**What you have to do**
Exactly as given, restate each record that follows.

**Extracted data**
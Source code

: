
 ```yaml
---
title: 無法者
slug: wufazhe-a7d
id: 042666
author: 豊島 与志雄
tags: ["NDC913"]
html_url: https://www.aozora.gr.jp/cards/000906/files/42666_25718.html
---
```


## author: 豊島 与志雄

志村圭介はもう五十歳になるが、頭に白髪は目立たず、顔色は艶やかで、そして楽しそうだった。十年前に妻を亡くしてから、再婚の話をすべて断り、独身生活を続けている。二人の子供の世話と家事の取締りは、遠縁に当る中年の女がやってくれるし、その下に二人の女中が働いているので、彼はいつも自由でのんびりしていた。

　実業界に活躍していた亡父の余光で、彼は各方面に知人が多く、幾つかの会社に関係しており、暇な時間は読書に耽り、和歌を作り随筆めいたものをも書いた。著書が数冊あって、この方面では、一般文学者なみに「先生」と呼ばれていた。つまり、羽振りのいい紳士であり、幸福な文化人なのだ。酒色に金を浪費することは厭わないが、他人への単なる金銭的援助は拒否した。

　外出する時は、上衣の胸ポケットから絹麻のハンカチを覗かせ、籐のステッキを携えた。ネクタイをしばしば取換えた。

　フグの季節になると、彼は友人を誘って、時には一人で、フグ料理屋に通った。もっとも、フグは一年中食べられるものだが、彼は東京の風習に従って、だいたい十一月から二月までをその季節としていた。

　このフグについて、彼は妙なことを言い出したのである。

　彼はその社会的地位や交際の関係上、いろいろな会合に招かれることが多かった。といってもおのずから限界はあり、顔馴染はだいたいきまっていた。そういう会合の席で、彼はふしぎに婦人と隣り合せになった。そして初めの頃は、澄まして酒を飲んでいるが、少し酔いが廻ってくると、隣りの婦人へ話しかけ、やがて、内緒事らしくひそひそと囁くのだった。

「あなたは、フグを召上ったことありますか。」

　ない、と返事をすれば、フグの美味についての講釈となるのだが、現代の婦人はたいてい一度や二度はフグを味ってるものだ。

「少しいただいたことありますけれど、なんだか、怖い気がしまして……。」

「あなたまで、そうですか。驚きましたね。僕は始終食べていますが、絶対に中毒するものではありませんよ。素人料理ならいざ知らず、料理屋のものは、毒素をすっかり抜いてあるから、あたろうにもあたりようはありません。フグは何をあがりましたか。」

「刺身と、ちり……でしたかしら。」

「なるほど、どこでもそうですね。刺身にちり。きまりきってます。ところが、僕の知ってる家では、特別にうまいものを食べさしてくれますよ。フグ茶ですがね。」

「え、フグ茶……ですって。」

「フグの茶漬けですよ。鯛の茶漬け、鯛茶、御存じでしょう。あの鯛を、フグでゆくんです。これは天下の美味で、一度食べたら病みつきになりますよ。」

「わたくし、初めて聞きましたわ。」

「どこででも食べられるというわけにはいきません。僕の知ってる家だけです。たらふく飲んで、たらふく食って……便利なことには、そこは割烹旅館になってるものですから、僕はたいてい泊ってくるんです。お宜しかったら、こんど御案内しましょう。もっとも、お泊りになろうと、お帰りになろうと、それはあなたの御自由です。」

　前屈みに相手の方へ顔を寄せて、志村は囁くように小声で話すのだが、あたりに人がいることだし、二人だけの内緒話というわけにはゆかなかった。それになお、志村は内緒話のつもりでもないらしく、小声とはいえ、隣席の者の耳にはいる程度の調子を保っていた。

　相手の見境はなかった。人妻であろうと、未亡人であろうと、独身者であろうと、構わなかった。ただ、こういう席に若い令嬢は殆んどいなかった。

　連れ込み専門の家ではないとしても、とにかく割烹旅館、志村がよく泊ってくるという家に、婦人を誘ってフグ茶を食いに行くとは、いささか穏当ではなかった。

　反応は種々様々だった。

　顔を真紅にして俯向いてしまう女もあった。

**Answer space**
Source code

:
 ```yaml
---
title: 無法者
slug: wufazhe-a7d
id: 042666
author: 豊島 与志雄
tags: ["NDC913"]
html_url: https://www.aozora.gr.jp/cards/000906/files/42666_25718.html
---
```


## author: 豊島 与志雄

志村圭介はもう五十歳になるが、頭に白髪は目立たず、顔色は艶やかで、そして楽しそうだった。十年前に妻を亡くしてから、再婚の話をすべて断り、独身生活を続けている。二人の子供の世話と家事の取締りは、遠縁に当る中年の女がやってくれるし、その下に二人の女中が働いているので、彼はいつも自由でのんびりしていた。

　実業界に活躍していた亡父の余光で、彼は各方面に知人が多く、幾つかの会社に関係しており、暇な時間は読書に耽り、和歌を作り随筆めいたものをも書いた。著書が数冊あって、この方面では、一般文学者なみに「先生」と呼ばれていた。つまり、羽振りのいい紳士であり、幸福な文化人なのだ。酒色に金を浪費することは厭わないが、他人への単なる金銭的援助は拒否した。

　外出する時は、上衣の胸ポケットから絹麻のハンカチを覗かせ、籐のステッキを携えた。ネクタイをしばしば取換えた。

　フグの季節になると、彼は友人を誘って、時には一人で、フグ料理屋に通った。もっとも、フグは一年中食べられるものだが、彼は東京の風習に従って、だいたい十一月から二月までをその季節としていた。

　このフグについて、彼は妙なことを言い出したのである。

　彼はその社会的地位や交際の関係上、いろいろな会合に招かれることが多かった。といってもおのずから限界はあり、顔馴染はだいたいきまっていた。そういう会合の席で、彼はふしぎに婦人と隣り合せになった。そして初めの頃は、澄まして酒を飲んでいるが、少し酔いが廻ってくると、隣りの婦人へ話しかけ、やがて、内緒事らしくひそひそと囁くのだった。

「あなたは、フグを召上ったことありますか。」

　ない、と返事をすれば、フグの美味についての講釈となるのだが、現代の婦人はたいてい一度や二度はフグを味ってるものだ。

「少しいただいたことありますけれど、なんだか、怖い気がしまして……。」

「あなたまで、そうですか。驚きましたね。僕は始終食べていますが、絶対に中毒するものではありませんよ。素人料理ならいざ知らず、料理屋のものは、毒素をすっかり抜いてあるから、あたろうにもあたりようはありません。フグは何をあがりましたか。」

「刺身と、ちり……でしたかしら。」

「なるほど、どこでもそうですね。刺身にちり。きまりきってます。ところが、僕の知ってる家では、特別にうまいものを食べさしてくれますよ。フグ茶ですがね。」

「え、フグ茶……ですって。」

「フグの茶漬けですよ。鯛の茶漬け、鯛茶、御存じでしょう。あの鯛を、フグでゆくんです。これは天下の美味で、一度食べたら病みつきになりますよ。」

「わたくし、初めて聞きましたわ。」

「どこででも食べられるというわけにはいきません。僕の知ってる家だけです。たらふく飲んで、たらふく食って……便利なことには、そこは割烹旅館になってるものですから、僕はたいてい泊ってくるんです。お宜しかったら、こんど御案内しましょう。もっとも、お泊りになろうと、お帰りになろうと、それはあなたの御自由です。」

　前屈みに相手の方へ顔を寄せて、志村は囁くように小声で話すのだが、あたりに人がいることだし、二人だけの内緒話というわけにはゆかなかった。それになお、志村は内緒話のつもりでもないらしく、小声とはいえ、隣席の者の耳にはいる程度の調子を保っていた。

　相手の見境はなかった。人妻であろうと、未亡人であろうと、独身者であろうと、構わなかった。ただ、こういう席に若い令嬢は殆んどいなかった。

　連れ込み専門の家ではないとしても、とにかく割烹旅館、志村がよく泊ってくるという家に、婦人を誘ってフグ茶を食いに行くとは、いささか穏当ではなかった。

　反応は種々様々だった。

　顔を真紅にして俯向いてしまう女もあった。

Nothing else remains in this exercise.